Right now I am working as I do every day, performing all the tasks I need to do, dealing with work issues as they come up, and writing this column. It is business as usual, except I am at the car dealership having my auto repaired.
While I am sitting here in the waiting room, a team of mechanics is trying to figure out (and hopefully repair) the air conditioning on my SUV. That's a critical repair in the humid Texas Gulf Coast, as summer is approaching which turns cars without A/C into death traps.
Those who follow this column probably aren't surprised about my working here. I've worked in various venues and covered it. Heck, I even worked in the ICU after an accident so working in the repair shop is a piece of cake.
I point this out as it is significant that I am able to work without compromise in the most unlikely of places due to an outstanding mobile platform and a tablet that is as capable as any computer. I won't detail which platform or tablet I am using as I don't want discussion to turn into flame wars. The point is it doesn't matter, I could be using an Android tablet, iPad, or even the BlackBerry Playbook. Any of those tools are up to the challenge I regularly throw at them.
This is a good time to be a mobile enthusiast, as the tools have grown wonderfully in the last few years. The hardware is simply great, and the platforms that drive it just as good. Sure, there is always room for improvement but the fact is what we have is already pretty darn good.
This is why Microsoft is so anxious to get in the mobile space with tablets, as they see the future. The decision to constrict Windows Phone to phone hardware is hurting them in this mobile revolution. This is why Windows 8, and particularly Windows RT on ARM tablets, is so important to the folks at Redmond.
Windows RT has a big opportunity on ARM tablets, as a large segment of consumers I hear from regularly do not believe the other mobile platforms are capable of doing real work. That's not true in my experience, but it plays into Microsoft's hands with Windows RT tablets.
This is why it is vital for Microsoft to get Windows RT right, and in particular the browser. Microsoft's mobile browsers have fallen short in the past, and this cannot happen with Windows RT. Having a browser on Windows RT that requires excuses will be fatal. It is time for excellence, not excuses with Internet Explorer on Windows RT.

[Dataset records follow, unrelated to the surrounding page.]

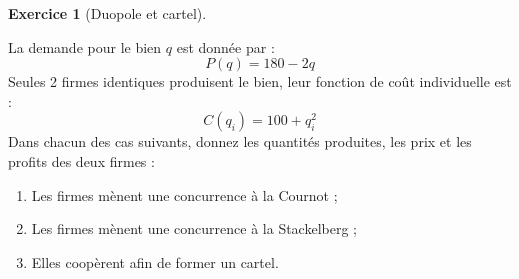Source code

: \documentclass[
]{book}
\providecommand{\tightlist}{%
  \setlength{\itemsep}{0pt}\setlength{\parskip}{0pt}}
\theoremstyle{definition}
\theoremstyle{definition}
\theoremstyle{definition}
\newtheorem{exercise}{Exercice}[chapter]
\theoremstyle{definition}
\theoremstyle{remark}
\begin{document}
\begin{exercise}[Duopole et cartel]
\protect\hypertarget{exr:cartelexo2}{}\label{exr:cartelexo2}

La demande pour le bien \(q\) est donnée par :
\[P(q)=180-2q\]
Seules 2 firmes identiques produisent le bien, leur fonction de coût individuelle est :
\[C(q_{i})=100+q_{i}^2\]
Dans chacun des cas suivants, donnez les quantités produites, les prix et les profits des deux firmes :

\begin{enumerate}
\def\labelenumi{\arabic{enumi}.}
\tightlist
\item
  Les firmes mènent une concurrence à la Cournot ;
\item
  Les firmes mènent une concurrence à la Stackelberg ;
\item
  Elles coopèrent afin de former un cartel.
\end{enumerate}

\end{exercise}
\end{document}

Today's apps are nice tools to use for working anywhere, but even when they are lacking the mobile browser usually steps in when needed. Browsers on every mobile platform have evolved into near desktop equivalents, and they can be used without compromise almost all the time.
They are based on Webkit, which has shown to be a marvelous platform for mobile browsers. They work well on both tablet and smartphone hardware, and have been optimized nicely for each type of gadget.
Adoption of tablets and mobile platforms will ramp up as more get exposed to the ability to work without walls (even cubicle partitions). More folks will push to bring their personal gadgetry to work, and the BYOD movement is going to gain legs as a result. Microsoft cannot affort to sit out this revolution, and better be great at the Windows RT launch.